• _INFORMATION SUPPLIED_
▬▬▬▬▬▬▬▬▬▬

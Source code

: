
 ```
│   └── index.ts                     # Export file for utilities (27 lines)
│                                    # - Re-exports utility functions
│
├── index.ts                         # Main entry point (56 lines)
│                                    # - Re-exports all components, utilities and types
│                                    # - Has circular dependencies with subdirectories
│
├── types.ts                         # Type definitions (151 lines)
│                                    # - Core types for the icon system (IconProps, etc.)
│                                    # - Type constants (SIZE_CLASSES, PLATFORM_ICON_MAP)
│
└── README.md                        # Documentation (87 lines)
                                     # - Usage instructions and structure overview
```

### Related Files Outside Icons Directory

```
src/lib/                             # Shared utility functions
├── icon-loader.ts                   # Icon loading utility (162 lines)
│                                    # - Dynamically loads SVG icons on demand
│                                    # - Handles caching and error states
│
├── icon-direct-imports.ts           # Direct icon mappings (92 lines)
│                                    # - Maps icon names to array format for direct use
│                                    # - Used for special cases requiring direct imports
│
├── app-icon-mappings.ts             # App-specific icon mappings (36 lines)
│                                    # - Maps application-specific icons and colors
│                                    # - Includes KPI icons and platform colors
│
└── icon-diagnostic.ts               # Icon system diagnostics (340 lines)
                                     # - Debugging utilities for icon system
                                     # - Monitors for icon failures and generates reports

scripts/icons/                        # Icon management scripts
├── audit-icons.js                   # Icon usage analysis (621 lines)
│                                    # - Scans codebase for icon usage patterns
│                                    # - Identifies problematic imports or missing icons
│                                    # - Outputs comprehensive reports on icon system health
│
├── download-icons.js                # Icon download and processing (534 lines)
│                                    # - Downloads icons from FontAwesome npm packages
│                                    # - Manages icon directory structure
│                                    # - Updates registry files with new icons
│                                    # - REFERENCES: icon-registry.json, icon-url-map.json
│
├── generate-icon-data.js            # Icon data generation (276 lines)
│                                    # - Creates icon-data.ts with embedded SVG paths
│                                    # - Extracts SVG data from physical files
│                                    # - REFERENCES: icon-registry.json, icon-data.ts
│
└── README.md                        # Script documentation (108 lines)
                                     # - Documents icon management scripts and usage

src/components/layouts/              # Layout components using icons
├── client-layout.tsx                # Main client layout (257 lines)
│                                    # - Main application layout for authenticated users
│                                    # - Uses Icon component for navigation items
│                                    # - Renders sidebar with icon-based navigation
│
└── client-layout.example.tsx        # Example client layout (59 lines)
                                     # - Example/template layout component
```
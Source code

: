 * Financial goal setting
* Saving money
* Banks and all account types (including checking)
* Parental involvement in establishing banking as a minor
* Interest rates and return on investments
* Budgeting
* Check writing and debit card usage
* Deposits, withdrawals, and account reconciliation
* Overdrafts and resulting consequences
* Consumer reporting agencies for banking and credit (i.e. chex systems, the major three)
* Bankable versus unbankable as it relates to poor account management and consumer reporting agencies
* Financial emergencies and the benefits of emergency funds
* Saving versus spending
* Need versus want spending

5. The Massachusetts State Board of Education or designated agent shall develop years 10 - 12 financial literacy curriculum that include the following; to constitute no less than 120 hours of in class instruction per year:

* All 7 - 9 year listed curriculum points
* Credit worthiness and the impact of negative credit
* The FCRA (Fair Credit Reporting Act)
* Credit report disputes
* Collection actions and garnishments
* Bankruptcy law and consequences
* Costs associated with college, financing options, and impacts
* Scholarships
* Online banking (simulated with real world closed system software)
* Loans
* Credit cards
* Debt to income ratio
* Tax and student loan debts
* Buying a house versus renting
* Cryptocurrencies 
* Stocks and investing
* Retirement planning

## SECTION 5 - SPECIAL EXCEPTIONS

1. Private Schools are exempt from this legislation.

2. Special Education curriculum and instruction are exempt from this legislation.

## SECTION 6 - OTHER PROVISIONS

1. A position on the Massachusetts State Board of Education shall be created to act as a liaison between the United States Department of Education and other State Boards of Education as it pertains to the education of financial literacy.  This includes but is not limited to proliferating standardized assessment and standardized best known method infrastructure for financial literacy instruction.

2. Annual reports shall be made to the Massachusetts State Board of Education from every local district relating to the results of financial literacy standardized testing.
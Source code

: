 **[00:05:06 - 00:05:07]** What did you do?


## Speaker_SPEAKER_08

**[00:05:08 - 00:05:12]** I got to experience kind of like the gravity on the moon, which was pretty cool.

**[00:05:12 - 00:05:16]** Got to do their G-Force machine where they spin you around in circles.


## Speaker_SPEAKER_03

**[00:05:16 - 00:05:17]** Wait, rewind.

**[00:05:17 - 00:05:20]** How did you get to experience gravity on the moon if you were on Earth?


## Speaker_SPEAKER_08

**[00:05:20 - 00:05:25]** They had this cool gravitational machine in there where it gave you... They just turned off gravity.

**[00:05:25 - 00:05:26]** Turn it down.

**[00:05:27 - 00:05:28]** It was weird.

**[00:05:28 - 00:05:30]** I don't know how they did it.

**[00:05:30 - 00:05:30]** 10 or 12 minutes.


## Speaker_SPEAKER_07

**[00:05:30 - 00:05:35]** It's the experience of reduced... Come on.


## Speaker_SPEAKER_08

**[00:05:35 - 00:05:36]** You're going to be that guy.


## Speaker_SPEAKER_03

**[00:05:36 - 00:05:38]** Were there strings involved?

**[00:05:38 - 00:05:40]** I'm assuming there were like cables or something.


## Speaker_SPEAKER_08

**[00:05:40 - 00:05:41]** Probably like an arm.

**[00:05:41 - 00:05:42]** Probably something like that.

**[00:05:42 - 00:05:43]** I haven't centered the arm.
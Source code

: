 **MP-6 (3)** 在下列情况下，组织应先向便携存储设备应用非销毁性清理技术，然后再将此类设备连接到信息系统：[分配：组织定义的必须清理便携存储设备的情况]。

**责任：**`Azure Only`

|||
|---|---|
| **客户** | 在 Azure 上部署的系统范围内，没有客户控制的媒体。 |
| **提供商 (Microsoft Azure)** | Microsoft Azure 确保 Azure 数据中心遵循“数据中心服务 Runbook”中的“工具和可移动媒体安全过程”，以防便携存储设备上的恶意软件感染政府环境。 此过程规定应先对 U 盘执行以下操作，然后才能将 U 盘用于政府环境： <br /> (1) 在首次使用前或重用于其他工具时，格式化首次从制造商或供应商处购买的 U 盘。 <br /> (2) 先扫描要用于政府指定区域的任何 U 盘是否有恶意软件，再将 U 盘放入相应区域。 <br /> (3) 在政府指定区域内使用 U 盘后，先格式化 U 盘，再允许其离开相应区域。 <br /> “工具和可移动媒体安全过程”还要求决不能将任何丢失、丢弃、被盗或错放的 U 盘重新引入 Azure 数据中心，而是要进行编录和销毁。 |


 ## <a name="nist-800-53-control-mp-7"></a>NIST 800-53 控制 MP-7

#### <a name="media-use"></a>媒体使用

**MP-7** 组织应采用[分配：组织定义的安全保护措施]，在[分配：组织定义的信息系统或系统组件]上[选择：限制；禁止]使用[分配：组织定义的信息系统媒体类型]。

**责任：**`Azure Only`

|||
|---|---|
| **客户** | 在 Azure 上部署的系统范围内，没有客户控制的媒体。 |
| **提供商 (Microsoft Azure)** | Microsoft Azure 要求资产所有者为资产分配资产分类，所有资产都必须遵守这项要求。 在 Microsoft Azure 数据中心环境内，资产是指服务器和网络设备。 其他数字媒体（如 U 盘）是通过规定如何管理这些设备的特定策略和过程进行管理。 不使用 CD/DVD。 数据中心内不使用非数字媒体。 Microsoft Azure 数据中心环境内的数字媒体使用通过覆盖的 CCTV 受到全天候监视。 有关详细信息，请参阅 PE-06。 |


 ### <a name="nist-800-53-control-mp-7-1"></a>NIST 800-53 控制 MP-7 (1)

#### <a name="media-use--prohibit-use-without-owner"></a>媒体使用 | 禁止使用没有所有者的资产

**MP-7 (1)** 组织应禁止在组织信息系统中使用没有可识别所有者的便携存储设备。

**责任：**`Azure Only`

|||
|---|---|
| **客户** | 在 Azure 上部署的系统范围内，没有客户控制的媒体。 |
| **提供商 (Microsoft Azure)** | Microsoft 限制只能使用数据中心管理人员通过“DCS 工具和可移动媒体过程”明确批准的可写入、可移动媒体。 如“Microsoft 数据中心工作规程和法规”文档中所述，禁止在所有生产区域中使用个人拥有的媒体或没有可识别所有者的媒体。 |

▬▬▬▬▬▬▬▬▬▬

• _TASK ITEM_
Please show every line of the material that contains the string "legislation".

• _YOUR SOLUTION_
1. Private Schools are exempt from this legislation.
2. Special Education curriculum and instruction are exempt from this legislation.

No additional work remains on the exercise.